Covance Continues Enhancement of Lablink Web Monitoring Tool for Clinical Trial Laboratory Tests
— New release provides sponsor access to specimen management and kit expiry data; increases autonomy and flexibility in creating and scheduling reports —
Princeton, NJ, November 29, 2005 — Covance Inc. (NYSE: CVD) today announced the further extension of its LabLinkSM on-line access tool for central laboratory test data. LabLink now provides clients with access to information pertaining to the management of test specimens and the status of time-sensitive kits supplied to investigator sites. In addition, users now have increased autonomy and flexibility to create and schedule reports on the status of their clinical trial laboratory tests. The new capabilities in LabLink were added as the result of an extensive interview process with over 500 LabLink users and are a direct response to the needs communicated by those and other LabLink users. The enhancements have been operational since September 2005.
The quality and integrity of laboratory test data is paramount to biopharmaceutical sponsors and, for that reason, Covance Central Laboratory Services' clients need to know the location of specimens and kits at all times. The addition of specimen management data to LabLink now enables sponsors to track the shipment of their study test specimens into any of Covance's central laboratory locations worldwide — in Geneva, Switzerland; Indianapolis, Indiana; Singapore; or Sydney, Australia. Sponsors can review the lab test results associated with individual specimens, as well as their subsequent storage at a Covance facility, or transfer to a third-party referral laboratory.
Another area of user concern was how to manage the timely provision of visit-specific specimen collection kits to sites. Depending on the sponsor's trial protocol, these kits may contain time-sensitive items, with "use-by" expiration dates. Use of expired kits prejudices the overall trial and drives up overall cost — not to mention inconveniencing patients, who must be re-tested. LabLink now provides kit expiry information that allows sponsors to communicate with investigator sites to ensure timely use of kits, as well as proactive re-order and re-supply of valid kits.
Another important new feature has been enhanced generation and scheduling of meaningful, customized reports, which help save time and increase the efficiency and consistency of the sponsors' clinical trial teams. The new reporting capabilities allow users to save and share report criteria — defined through LabLink's ad-hoc query function — and to auto-generate reports according to predefined schedules.

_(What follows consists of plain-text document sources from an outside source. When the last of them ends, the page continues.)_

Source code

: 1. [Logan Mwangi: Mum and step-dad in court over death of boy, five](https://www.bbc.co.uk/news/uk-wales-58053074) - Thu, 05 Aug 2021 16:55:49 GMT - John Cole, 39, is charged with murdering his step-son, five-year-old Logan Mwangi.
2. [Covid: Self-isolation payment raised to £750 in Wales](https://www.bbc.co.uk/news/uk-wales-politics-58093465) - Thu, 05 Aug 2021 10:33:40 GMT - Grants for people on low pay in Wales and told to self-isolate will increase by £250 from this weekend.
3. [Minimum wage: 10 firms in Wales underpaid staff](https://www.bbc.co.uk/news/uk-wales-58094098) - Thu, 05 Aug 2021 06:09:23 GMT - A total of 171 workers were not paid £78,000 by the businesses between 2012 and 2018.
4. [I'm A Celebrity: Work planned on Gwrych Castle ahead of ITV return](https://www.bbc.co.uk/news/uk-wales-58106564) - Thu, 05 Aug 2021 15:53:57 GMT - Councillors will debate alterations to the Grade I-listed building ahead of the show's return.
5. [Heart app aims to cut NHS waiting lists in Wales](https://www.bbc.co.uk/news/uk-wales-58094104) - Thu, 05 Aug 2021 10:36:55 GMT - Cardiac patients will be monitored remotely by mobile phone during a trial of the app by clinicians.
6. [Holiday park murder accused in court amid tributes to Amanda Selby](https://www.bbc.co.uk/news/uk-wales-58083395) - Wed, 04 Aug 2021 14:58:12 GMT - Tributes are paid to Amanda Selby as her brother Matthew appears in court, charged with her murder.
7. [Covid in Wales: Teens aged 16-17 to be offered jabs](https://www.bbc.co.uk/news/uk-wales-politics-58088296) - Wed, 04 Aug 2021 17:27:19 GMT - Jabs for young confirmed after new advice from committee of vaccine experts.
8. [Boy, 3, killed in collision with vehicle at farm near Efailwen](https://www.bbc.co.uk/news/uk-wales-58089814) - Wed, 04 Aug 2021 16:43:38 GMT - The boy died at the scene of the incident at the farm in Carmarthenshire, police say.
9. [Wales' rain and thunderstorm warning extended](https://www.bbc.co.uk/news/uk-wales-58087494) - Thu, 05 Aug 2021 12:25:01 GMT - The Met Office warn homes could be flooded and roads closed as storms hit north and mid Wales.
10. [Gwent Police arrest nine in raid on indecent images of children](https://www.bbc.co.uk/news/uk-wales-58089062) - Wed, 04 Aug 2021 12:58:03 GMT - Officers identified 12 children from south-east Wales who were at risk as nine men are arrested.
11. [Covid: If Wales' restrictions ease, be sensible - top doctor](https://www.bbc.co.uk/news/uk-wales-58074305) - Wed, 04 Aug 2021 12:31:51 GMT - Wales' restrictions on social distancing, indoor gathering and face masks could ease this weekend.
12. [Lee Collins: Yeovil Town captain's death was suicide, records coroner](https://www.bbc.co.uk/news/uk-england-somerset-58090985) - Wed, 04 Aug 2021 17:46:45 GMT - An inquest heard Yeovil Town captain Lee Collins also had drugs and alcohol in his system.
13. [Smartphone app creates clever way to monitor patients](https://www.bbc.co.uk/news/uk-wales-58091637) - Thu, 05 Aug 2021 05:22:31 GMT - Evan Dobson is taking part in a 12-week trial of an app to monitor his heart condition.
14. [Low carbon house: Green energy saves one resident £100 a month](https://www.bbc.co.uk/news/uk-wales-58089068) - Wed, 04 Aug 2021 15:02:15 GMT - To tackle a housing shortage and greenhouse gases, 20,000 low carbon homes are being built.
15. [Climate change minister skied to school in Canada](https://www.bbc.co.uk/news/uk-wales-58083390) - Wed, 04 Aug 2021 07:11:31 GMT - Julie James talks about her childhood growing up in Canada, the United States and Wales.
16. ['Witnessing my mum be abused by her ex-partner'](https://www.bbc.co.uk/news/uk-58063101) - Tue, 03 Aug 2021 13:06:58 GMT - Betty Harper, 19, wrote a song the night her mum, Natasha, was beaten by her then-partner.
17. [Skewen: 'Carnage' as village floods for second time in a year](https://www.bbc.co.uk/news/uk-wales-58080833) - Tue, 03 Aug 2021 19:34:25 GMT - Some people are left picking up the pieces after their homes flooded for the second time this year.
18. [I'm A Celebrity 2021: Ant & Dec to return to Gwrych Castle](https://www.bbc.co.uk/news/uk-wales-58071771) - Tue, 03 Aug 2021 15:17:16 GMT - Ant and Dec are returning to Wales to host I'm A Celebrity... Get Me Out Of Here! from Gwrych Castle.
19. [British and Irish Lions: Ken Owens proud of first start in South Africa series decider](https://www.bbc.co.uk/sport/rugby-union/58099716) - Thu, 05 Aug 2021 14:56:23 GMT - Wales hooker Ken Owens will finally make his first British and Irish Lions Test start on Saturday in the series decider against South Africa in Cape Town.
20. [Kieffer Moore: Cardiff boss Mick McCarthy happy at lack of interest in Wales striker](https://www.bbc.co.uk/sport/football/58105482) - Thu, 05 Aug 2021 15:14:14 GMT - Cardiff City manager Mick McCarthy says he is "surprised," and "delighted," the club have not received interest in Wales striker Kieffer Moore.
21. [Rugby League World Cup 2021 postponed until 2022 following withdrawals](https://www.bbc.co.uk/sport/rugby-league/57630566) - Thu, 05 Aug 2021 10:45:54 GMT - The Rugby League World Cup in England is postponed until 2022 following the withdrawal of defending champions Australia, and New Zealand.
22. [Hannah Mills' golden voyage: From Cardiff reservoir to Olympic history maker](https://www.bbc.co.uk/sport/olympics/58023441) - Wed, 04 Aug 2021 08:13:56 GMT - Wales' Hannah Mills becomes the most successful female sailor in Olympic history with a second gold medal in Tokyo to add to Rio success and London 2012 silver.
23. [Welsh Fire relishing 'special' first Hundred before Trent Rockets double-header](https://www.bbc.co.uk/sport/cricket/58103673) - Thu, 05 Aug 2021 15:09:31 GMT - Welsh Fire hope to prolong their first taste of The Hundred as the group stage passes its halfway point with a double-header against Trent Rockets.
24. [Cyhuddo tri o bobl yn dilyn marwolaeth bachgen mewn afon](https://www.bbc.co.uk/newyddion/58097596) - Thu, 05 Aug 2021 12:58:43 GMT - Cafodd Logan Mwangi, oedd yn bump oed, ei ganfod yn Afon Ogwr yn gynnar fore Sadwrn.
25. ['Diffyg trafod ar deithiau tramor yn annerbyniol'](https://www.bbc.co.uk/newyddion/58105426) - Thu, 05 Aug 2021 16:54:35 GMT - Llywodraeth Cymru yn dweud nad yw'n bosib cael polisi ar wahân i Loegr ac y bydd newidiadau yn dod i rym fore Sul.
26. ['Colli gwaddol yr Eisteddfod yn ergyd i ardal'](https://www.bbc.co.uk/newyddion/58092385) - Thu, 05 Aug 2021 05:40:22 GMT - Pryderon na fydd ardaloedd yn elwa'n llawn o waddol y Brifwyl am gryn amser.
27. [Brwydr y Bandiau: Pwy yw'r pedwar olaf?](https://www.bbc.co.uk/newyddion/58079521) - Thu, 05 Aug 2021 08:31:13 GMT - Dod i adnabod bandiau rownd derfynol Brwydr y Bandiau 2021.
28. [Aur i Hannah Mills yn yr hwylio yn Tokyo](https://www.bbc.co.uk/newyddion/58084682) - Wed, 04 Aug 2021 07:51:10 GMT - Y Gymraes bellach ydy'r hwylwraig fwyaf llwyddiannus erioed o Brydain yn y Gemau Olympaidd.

LabLink is a secure web-based system that enables Covance Central Laboratory Services' biopharmaceutical clients to monitor the progress of their clinical trial laboratory tests, through on-line review and downloadable reports, providing laboratory results, investigator and patient demographic information. Launched in February 2001, the LabLink system currently has over 7,000 registered users — medical professionals, clinical research associates, project managers, study leaders and data managers — in six continents, monitoring activity on over 3,000 clinical trials.
LabLink is available worldwide to any biopharmaceutical firm using Covance Central Laboratory Services. User training and support is provided, free-of-charge, by a dedicated LabLink instructor, who is available to guide users in using the system to monitor and manage their particular clinical study. Requests for access and user training may be submitted through LabLink itself, or via the Covance web site at www.Covance.com/LabLink.

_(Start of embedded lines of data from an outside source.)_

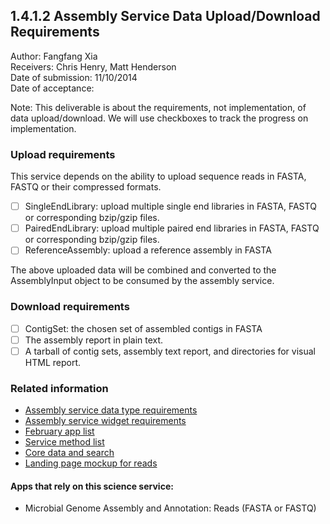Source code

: 1.4.1.2 Assembly Service Data Upload/Download Requirements
------------------------------------------------------------------------------

Author: Fangfang Xia  
Receivers: Chris Henry, Matt Henderson  
Date of submission: 11/10/2014  
Date of acceptance:   

Note: This deliverable is about the requirements, not implementation,
of data upload/download. We will use checkboxes to track the progress
on implementation.

### Upload requirements

This service depends on the ability to upload sequence reads in FASTA, FASTQ or their compressed formats.

- [ ] SingleEndLibrary: upload multiple single end libraries in FASTA, FASTQ or corresponding bzip/gzip files.
- [ ] PairedEndLibrary: upload multiple paired end libraries in FASTA, FASTQ or corresponding bzip/gzip files.
- [ ] ReferenceAssembly: upload a reference assembly in FASTA

The above uploaded data will be combined and converted to the
AssemblyInput object to be consumed by the assembly service.

### Download requirements

- [ ] ContigSet: the chosen set of assembled contigs in FASTA
- [ ] The assembly report in plain text.
- [ ] A tarball of contig sets, assembly text report, and directories for visual HTML report. 

### Related information

- [Assembly service data type requirements](https://github.com/levinas/WBS-Science-Service-Deliverables/blob/master/1.4.1.1-Assembly-Service-Data-Type-Requirements.md)
- [Assembly service widget requirements](https://github.com/levinas/WBS-Science-Service-Deliverables/blob/master/1.4.1.3-Assembly-Service-Widget-Requirements.md)
- [February app list](https://docs.google.com/spreadsheets/d/1jIyMrAnG1GJP6i0qgFmah9cM51BpcpvC-SAmPaJArM4/edit#gid=0)
- [Service method list](https://docs.google.com/spreadsheets/d/1XeYR-ZFsldHVB7I8yPkP-aGPlzXqY7cU1gTArRXZs78/edit?usp=sharing)
- [Core data and search](https://docs.google.com/spreadsheets/d/1auAfLVc1ogs6SBOIAqCp6GG8gUr19b-gW2VqSBAA7jo/edit#gid=940808100)
- [Landing page mockup for reads](https://docs.google.com/document/d/1QXlgXbPPtZFKgeXa8LWWFHIJvbtP__acA1m6IeH9moA/edit?usp=sharing)

#### Apps that rely on this science service:

- Microbial Genome Assembly and Annotation: Reads (FASTA or FASTQ)


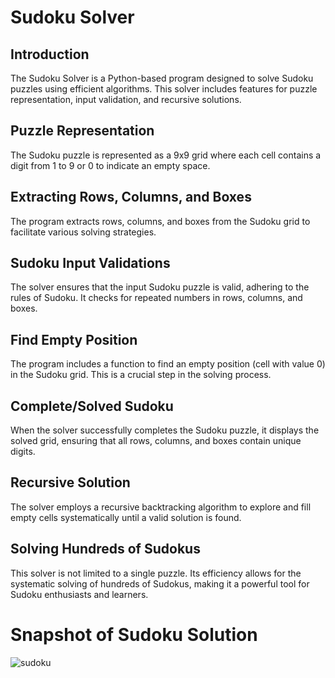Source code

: # Sudoku Solver

## Introduction

The Sudoku Solver is a Python-based program designed to solve Sudoku puzzles using efficient algorithms. This solver includes features for puzzle representation, input validation, and recursive solutions.

## Puzzle Representation

The Sudoku puzzle is represented as a 9x9 grid where each cell contains a digit from 1 to 9 or 0 to indicate an empty space.

## Extracting Rows, Columns, and Boxes

The program extracts rows, columns, and boxes from the Sudoku grid to facilitate various solving strategies.

## Sudoku Input Validations

The solver ensures that the input Sudoku puzzle is valid, adhering to the rules of Sudoku. It checks for repeated numbers in rows, columns, and boxes.

## Find Empty Position

The program includes a function to find an empty position (cell with value 0) in the Sudoku grid. This is a crucial step in the solving process.

## Complete/Solved Sudoku

When the solver successfully completes the Sudoku puzzle, it displays the solved grid, ensuring that all rows, columns, and boxes contain unique digits.

## Recursive Solution

The solver employs a recursive backtracking algorithm to explore and fill empty cells systematically until a valid solution is found.

## Solving Hundreds of Sudokus

This solver is not limited to a single puzzle. Its efficiency allows for the systematic solving of hundreds of Sudokus, making it a powerful tool for Sudoku enthusiasts and learners.




# Snapshot of Sudoku Solution

![sudoku](https://github.com/Oyeniran20/Python/assets/106244767/85102670-8813-40e3-89b8-d38ffbaf6470)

Covance, with headquarters in Princeton, New Jersey, is one of the world's largest and most comprehensive drug development services companies with annual revenues greater than $1 billion, global operations in 18 countries, and more than 7,000 employees worldwide. Information on Covance's products and services, recent press releases, and SEC filings can be obtained through the Covance website.

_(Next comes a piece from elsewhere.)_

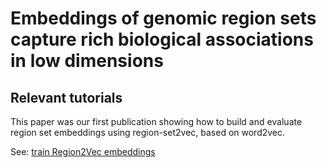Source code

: # Embeddings of genomic region sets capture rich biological associations in low dimensions

## Relevant tutorials

This paper was our first publication showing how to build and evaluate region set embeddings using region-set2vec, based on word2vec.

See: [train Region2Vec embeddings](../tutorials/region2vec.md)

Statements contained in this press release, which are not historical facts, are forward-looking statements pursuant to the safe harbor provisions of the Private Securities Litigation Reform Act of 1995. All such forward-looking statements including the statements contained herein regarding anticipated trends in the Company's business are based largely on management's expectations and are subject to and qualified by risks and uncertainties that could cause actual results to differ materially from those expressed or implied by such statements. These risks and uncertainties include, without limitation, competitive factors, outsourcing trends in the pharmaceutical industry, levels of industry research and development spending, the Company's ability to continue to attract and retain qualified personnel, the fixed price nature of contracts or the loss of large contracts, and other factors described in the Company's filings with the Securities and Exchange Commission.
Covance, the Covance logo and StudyTracker are registered service marks, and LabLink and "Covance Virtual Central Laboratory" are service marks of Covance in the United States and other countries.